TRY IT: A line below contains "In Swift, these elements", and a later one contains "For the tree". Repeat both, with every line between them, exactly.

RECORD EXTRACTS:
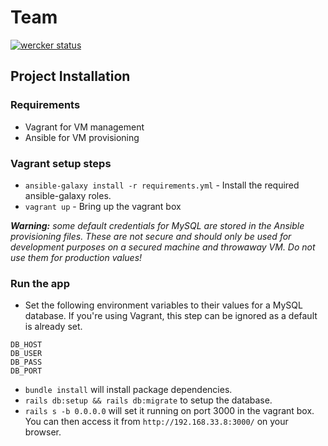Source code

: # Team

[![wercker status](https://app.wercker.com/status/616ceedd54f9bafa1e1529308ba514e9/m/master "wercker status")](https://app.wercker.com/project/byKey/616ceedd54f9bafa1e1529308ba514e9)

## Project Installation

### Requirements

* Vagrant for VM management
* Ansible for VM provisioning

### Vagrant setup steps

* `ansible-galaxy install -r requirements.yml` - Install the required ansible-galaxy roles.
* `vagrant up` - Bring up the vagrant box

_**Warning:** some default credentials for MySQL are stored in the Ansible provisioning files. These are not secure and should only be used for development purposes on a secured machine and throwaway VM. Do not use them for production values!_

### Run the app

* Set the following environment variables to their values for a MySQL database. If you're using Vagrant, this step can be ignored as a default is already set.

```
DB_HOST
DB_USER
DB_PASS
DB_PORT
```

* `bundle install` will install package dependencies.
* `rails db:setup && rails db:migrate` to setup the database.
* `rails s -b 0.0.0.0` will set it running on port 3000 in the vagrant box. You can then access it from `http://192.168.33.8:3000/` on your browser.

--

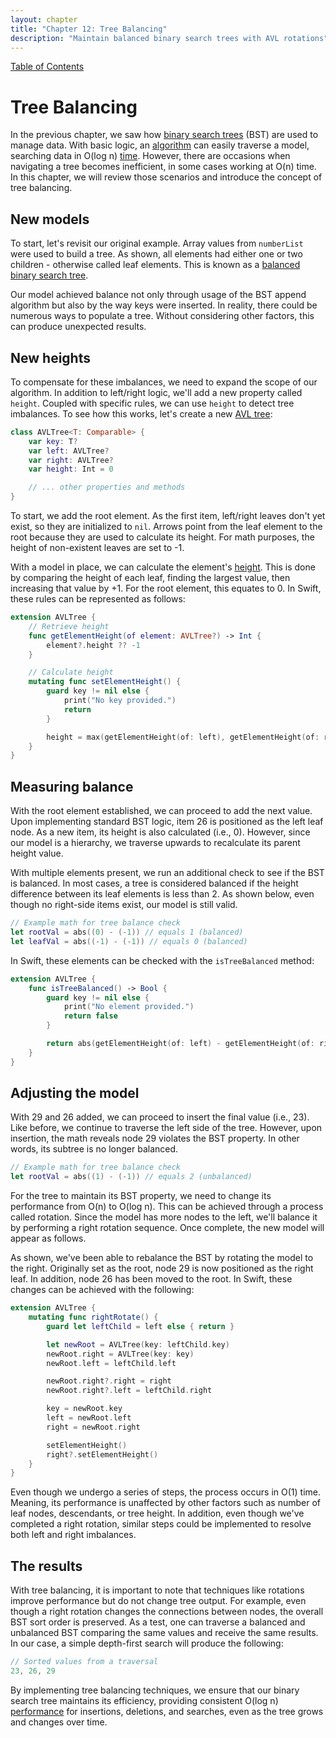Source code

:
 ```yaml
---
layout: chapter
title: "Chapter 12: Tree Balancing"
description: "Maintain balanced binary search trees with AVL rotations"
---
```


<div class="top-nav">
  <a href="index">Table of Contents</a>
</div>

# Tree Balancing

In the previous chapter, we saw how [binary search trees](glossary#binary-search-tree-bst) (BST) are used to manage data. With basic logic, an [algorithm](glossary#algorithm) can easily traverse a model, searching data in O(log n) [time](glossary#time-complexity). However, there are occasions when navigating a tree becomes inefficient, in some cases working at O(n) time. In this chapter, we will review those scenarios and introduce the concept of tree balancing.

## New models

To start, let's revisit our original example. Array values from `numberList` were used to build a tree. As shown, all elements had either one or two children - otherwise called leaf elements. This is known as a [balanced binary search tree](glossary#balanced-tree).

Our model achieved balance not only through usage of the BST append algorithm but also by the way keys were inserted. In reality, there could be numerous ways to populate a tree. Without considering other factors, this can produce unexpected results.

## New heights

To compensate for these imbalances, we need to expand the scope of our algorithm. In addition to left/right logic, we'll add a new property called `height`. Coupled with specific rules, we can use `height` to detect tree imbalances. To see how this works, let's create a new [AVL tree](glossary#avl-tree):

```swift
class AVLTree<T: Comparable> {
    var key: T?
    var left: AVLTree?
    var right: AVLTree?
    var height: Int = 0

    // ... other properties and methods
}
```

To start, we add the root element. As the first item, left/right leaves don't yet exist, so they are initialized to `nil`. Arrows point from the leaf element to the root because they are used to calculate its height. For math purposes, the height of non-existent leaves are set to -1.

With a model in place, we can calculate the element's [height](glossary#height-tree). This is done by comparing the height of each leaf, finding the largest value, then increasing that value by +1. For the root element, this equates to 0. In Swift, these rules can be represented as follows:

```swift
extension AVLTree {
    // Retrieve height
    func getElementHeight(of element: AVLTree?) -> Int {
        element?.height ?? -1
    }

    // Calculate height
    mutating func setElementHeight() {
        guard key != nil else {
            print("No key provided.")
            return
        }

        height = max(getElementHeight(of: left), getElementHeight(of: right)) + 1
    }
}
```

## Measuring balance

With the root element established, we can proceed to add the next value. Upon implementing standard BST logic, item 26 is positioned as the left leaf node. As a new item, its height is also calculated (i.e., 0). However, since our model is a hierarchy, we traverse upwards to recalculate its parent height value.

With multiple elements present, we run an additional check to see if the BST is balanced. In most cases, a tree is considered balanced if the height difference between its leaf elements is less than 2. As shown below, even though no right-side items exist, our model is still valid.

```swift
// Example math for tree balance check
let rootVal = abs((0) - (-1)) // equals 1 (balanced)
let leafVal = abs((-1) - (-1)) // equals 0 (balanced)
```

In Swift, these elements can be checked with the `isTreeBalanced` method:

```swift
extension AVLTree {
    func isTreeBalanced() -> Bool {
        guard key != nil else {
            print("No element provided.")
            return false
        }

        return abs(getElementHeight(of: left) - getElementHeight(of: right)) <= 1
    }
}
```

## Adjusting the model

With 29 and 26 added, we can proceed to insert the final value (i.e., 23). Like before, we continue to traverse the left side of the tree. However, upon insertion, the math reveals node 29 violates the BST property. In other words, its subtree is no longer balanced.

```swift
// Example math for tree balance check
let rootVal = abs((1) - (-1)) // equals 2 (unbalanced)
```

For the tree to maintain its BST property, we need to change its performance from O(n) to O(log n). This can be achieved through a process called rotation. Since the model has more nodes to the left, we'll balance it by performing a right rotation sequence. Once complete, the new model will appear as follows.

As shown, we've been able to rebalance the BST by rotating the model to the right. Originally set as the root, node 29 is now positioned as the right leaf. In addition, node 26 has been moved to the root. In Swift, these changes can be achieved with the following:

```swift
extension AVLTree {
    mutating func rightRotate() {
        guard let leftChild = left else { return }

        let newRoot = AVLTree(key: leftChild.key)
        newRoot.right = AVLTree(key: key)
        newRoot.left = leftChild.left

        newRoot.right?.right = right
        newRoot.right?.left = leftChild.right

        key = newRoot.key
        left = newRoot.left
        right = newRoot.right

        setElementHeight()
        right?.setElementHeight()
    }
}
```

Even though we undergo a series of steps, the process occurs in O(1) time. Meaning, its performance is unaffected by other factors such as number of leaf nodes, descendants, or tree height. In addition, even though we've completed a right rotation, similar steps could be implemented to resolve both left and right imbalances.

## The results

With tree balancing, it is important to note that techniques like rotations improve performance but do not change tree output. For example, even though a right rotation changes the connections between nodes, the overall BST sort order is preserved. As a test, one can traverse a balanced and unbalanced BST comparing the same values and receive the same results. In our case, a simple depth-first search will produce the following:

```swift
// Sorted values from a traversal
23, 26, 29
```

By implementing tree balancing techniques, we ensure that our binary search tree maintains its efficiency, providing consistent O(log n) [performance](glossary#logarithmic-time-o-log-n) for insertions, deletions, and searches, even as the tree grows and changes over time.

EXERCISE SOLUTION:
In Swift, these elements can be checked with the `isTreeBalanced` method:

```swift
extension AVLTree {
    func isTreeBalanced() -> Bool {
        guard key != nil else {
            print("No element provided.")
            return false
        }

        return abs(getElementHeight(of: left) - getElementHeight(of: right)) <= 1
    }
}
```

## Adjusting the model

With 29 and 26 added, we can proceed to insert the final value (i.e., 23). Like before, we continue to traverse the left side of the tree. However, upon insertion, the math reveals node 29 violates the BST property. In other words, its subtree is no longer balanced.

```swift
// Example math for tree balance check
let rootVal = abs((1) - (-1)) // equals 2 (unbalanced)
```

For the tree to maintain its BST property, we need to change its performance from O(n) to O(log n). This can be achieved through a process called rotation. Since the model has more nodes to the left, we'll balance it by performing a right rotation sequence. Once complete, the new model will appear as follows.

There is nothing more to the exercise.